So, I bought a beautiful light pink hydrangea after a friend told me they need shade and grow very well. I spent the last few weeks deadheading the hydrangea, and resuscitating the poor plant after it almost died. I did everything the friendly fellow at the store told me to do. Sigh.

It makes me wonder every time I pass by a good garden. Because while I enjoy a good garden, I had thus far strayed from gardening shears and gardening experiments. Now, I have a new respect for Earth magicians. How do they coax the beautiful bounty from the Earth?

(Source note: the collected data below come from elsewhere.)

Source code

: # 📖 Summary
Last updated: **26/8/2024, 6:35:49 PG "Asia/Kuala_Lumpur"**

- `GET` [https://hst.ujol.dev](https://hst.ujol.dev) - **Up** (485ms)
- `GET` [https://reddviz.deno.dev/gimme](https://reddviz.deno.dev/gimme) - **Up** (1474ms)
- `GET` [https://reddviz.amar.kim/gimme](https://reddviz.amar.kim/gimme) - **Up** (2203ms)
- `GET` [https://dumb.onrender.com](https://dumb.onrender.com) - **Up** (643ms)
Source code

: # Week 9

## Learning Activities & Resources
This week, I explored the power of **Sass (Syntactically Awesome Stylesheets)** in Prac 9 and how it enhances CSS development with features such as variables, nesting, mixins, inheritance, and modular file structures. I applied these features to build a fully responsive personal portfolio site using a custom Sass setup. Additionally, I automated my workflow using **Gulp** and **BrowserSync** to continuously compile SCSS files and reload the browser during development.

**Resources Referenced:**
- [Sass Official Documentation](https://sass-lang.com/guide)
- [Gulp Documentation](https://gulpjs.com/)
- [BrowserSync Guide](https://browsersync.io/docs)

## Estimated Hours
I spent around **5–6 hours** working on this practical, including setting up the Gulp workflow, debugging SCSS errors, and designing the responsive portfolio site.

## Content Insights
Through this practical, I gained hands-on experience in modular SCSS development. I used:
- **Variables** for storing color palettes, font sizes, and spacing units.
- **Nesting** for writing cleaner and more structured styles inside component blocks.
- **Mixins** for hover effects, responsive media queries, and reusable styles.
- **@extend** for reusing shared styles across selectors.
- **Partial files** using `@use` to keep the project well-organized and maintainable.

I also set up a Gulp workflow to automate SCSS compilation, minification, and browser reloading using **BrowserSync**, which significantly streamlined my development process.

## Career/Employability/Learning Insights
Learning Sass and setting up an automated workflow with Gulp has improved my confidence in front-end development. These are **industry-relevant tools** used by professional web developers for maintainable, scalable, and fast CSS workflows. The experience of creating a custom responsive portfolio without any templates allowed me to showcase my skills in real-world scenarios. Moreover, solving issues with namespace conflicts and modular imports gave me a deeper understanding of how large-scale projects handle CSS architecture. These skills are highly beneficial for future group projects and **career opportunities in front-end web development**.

 If we could see the miracle of a single flower clearly, our whole life would change.”

– Buddha (apparently!)

If anyone has bright ideas on easy flowers that grow in pots or in tough soil, please let me know in the comments section. I saw a cheeky post on the internet the other day and drew solace from it. “You are enough!” it said, “That plant should have tried harder!”

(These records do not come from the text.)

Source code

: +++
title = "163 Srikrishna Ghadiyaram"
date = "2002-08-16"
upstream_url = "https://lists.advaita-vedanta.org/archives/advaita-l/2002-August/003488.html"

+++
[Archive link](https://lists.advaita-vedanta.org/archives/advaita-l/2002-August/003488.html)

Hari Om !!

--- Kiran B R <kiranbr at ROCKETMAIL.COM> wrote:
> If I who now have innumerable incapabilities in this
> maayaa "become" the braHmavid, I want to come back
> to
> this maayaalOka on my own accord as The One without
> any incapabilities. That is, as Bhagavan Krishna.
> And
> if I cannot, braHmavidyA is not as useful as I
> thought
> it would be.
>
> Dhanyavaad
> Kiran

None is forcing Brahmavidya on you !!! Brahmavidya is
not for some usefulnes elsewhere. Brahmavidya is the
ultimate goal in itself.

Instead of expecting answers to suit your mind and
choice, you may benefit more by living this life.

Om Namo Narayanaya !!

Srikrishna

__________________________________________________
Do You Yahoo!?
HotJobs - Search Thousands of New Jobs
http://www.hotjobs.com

Also, does anyone if the philosophers mentioned in the post were also good gardeners? I hope not!

Spring Adventures: Watching Nature Unfold

We had plans for a lovely bike ride by the bays and knolls near our home, a hike in the verdant hillsides, or even a walk by the stream/river by our home where all our fellow creatures are preparing for the year ahead. Soon, the ducklings and goslings will hatch. Everywhere you see, there are signs of nest building and it is endlessly fascinating to sit and watch the frenetic spring cleaning happening, even if it isn’t happening in our own home. I empathized with Mole in the Wind in the Willows : Who wants to wallow inside the home, dusting old furniture and mopping dusty floors when the world outside is so full of beauty and promise? 

The son and I had our spring hopes dashed for us with a bout of flu. That feeling of enormous promise that accompanies spring was dampened somewhat by the high fevers, and we moped about the house. 

Watching Spring

When the fever subsided, we pulled ourselves to sit outside and watch spring at least. The crows and wrens stopped flying and did a double take mid-air seeing our watch-fest. If AI interpreted their language, I am sure we’d have some semblance of this:

“These two restless souls – what are they doing sitting and watching?”

“I know – been seeing them for the past few minutes. Nothing? Are they really doing Nothing?”

“Strange!” 

But this Nothing gave rise to something marvelous. We noticed the fresh green leaves sprouting in the ginkgo and maple trees. Some of the cherry trees had blossomed out of their flowery cloaks into their leafy ones, while others were still in their efflorescent robes of pink and white. 

“See this leaf? “ said the son. “It is shaped so that it can fly very fast and the seeds within can spread when it falls!” 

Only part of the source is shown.